(Dataset begins)

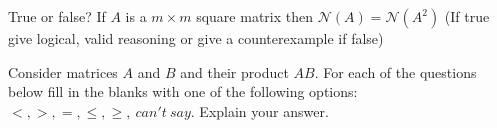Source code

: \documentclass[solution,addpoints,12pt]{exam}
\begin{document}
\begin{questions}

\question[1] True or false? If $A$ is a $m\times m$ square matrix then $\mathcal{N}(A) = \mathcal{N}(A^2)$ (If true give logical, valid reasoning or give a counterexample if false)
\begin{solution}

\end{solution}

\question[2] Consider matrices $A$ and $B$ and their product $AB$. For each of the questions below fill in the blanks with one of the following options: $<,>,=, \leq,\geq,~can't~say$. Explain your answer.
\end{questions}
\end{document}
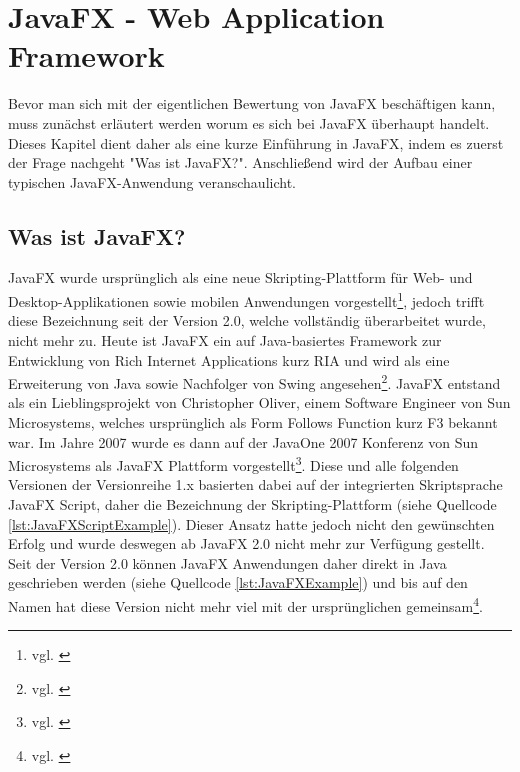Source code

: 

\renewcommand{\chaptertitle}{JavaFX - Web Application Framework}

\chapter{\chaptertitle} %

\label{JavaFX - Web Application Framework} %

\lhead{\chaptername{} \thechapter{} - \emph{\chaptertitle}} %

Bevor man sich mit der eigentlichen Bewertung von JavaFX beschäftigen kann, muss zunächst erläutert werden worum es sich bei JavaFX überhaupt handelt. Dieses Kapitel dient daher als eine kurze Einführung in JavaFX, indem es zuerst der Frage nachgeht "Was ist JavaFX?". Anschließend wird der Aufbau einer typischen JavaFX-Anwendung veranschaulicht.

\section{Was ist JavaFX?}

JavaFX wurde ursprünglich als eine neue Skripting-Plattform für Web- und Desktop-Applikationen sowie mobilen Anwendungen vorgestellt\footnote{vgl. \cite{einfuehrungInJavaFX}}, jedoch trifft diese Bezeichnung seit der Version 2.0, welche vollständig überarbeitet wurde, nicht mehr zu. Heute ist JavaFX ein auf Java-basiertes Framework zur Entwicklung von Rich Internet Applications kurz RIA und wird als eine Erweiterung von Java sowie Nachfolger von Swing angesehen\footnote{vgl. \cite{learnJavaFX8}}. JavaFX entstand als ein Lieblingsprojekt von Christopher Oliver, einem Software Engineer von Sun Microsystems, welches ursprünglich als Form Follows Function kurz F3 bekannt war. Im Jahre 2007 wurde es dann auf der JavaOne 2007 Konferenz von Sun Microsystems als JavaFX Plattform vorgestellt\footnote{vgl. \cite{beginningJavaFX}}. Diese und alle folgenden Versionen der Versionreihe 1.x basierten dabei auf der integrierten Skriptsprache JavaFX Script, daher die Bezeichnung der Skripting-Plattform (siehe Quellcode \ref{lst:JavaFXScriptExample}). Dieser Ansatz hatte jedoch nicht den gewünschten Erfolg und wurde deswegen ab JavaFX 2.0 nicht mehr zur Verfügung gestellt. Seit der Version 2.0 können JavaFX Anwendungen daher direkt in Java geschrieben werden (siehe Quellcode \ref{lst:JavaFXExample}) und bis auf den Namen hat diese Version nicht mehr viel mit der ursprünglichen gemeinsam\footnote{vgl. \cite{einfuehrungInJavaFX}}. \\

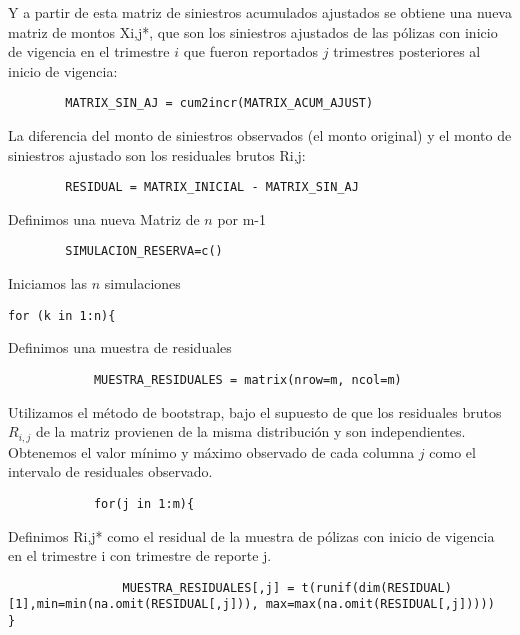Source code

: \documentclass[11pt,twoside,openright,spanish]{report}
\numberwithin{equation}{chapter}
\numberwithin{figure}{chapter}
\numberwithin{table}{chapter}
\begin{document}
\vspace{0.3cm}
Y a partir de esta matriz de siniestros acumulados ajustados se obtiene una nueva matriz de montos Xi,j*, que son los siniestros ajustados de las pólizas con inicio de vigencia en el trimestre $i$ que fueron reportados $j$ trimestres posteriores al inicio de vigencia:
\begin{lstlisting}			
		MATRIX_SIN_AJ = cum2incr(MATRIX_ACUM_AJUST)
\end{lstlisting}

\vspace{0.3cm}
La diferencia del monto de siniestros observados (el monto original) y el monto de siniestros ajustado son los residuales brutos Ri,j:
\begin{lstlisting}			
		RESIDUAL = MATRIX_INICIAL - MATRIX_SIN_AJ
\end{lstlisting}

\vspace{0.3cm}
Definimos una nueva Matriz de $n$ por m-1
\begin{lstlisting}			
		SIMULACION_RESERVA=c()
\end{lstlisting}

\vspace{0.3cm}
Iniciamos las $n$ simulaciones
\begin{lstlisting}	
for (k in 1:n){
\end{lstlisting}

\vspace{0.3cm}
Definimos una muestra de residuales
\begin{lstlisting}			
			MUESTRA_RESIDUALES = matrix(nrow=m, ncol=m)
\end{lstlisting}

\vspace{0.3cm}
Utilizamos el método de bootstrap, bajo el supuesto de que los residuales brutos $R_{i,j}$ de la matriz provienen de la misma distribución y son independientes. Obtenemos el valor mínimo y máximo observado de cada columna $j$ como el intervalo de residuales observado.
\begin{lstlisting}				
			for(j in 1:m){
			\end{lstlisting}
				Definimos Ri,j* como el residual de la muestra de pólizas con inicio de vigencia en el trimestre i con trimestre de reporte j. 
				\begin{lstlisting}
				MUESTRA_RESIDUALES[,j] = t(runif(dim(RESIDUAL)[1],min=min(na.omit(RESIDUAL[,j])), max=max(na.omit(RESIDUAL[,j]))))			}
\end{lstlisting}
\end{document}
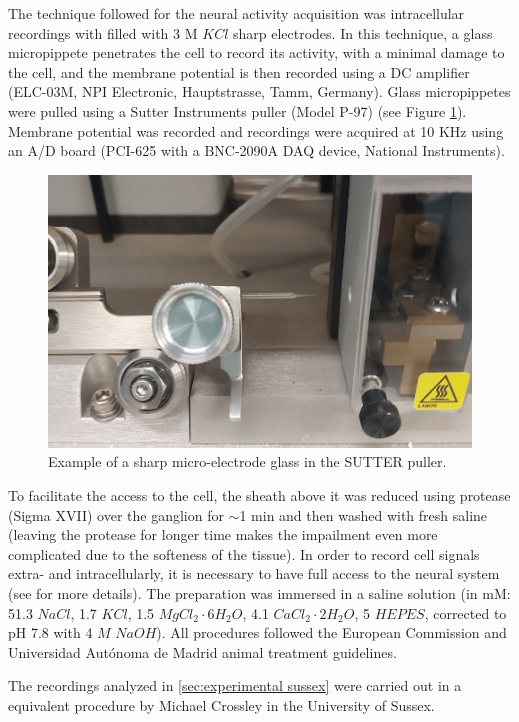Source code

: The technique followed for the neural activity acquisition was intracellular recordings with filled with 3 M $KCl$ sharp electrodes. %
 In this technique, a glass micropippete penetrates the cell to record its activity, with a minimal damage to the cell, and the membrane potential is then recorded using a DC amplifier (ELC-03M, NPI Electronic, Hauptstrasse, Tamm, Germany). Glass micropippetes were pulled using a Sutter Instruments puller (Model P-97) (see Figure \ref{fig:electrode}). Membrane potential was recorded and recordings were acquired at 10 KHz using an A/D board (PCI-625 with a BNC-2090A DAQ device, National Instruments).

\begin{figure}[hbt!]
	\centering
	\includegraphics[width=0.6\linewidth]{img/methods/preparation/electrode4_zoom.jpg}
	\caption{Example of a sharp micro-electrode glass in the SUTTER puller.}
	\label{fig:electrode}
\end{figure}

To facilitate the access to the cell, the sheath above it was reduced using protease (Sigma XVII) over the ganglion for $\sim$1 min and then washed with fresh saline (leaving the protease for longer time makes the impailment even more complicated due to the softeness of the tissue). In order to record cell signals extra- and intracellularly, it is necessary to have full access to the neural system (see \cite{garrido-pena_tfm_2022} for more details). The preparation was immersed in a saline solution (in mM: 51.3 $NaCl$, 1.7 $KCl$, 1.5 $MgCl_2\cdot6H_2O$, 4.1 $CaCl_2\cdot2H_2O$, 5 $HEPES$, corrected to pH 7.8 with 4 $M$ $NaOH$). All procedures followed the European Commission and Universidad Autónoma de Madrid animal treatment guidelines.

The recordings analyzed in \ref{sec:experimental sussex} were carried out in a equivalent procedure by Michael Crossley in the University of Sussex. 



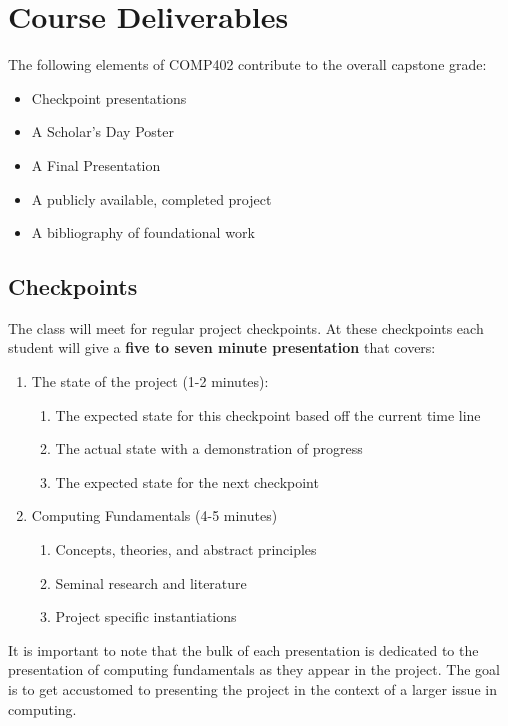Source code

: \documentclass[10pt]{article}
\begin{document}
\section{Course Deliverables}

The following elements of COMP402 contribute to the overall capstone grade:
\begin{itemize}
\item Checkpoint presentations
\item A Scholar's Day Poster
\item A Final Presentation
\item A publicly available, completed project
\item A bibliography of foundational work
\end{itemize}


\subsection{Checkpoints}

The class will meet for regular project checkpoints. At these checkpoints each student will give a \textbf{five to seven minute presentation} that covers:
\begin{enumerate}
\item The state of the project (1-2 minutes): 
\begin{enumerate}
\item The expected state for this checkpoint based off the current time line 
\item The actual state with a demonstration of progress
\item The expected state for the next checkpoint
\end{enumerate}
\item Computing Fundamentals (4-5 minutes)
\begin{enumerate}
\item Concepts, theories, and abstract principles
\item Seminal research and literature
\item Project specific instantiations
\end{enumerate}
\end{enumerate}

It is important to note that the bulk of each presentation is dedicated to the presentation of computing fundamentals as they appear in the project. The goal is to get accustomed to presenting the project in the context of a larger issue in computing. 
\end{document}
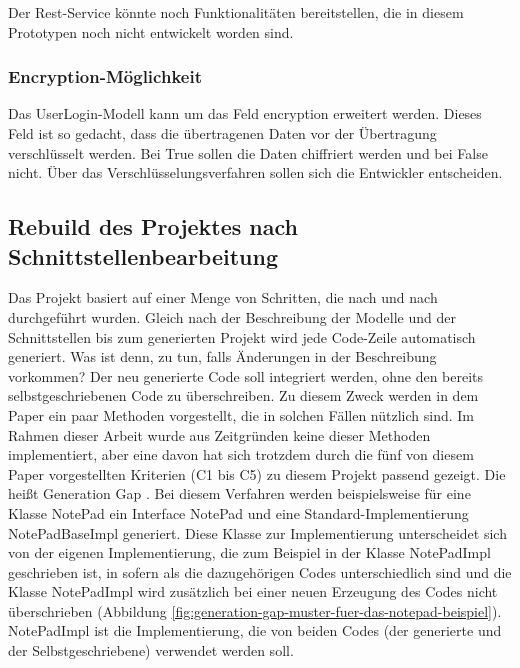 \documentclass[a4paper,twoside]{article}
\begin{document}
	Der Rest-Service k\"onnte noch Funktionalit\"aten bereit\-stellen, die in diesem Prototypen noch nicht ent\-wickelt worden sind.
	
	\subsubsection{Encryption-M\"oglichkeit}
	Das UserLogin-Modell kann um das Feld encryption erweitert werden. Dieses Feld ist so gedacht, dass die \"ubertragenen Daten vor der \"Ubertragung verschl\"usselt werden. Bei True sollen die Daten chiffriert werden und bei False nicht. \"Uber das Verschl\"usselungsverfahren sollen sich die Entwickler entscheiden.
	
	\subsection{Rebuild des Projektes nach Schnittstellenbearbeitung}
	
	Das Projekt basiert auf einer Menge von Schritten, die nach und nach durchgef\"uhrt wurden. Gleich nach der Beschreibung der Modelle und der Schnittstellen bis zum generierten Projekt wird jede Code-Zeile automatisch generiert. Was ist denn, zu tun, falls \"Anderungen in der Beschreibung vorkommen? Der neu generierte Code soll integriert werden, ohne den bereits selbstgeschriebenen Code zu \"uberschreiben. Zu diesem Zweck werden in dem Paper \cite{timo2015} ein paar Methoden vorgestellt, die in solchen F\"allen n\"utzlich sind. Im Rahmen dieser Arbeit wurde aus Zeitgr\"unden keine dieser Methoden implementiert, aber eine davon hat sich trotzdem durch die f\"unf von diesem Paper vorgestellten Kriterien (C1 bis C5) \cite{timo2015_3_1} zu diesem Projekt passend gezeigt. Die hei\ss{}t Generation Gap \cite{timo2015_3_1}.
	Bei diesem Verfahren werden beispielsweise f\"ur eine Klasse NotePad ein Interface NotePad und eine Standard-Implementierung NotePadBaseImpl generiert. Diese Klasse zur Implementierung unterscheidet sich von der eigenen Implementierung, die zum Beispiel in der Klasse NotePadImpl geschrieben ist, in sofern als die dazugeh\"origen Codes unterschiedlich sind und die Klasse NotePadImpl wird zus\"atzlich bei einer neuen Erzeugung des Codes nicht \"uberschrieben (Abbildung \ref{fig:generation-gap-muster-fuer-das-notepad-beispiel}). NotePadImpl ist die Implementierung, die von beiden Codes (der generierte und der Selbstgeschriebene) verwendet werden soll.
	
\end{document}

(Dataset ends)

Copy all lines above containing the string "questions".

Result:
\begin{questions}
\question[2] Consider matrices $A$ and $B$ and their product $AB$. For each of the questions below fill in the blanks with one of the following options: $<,>,=, \leq,\geq,~can't~say$. Explain your answer.
\end{questions}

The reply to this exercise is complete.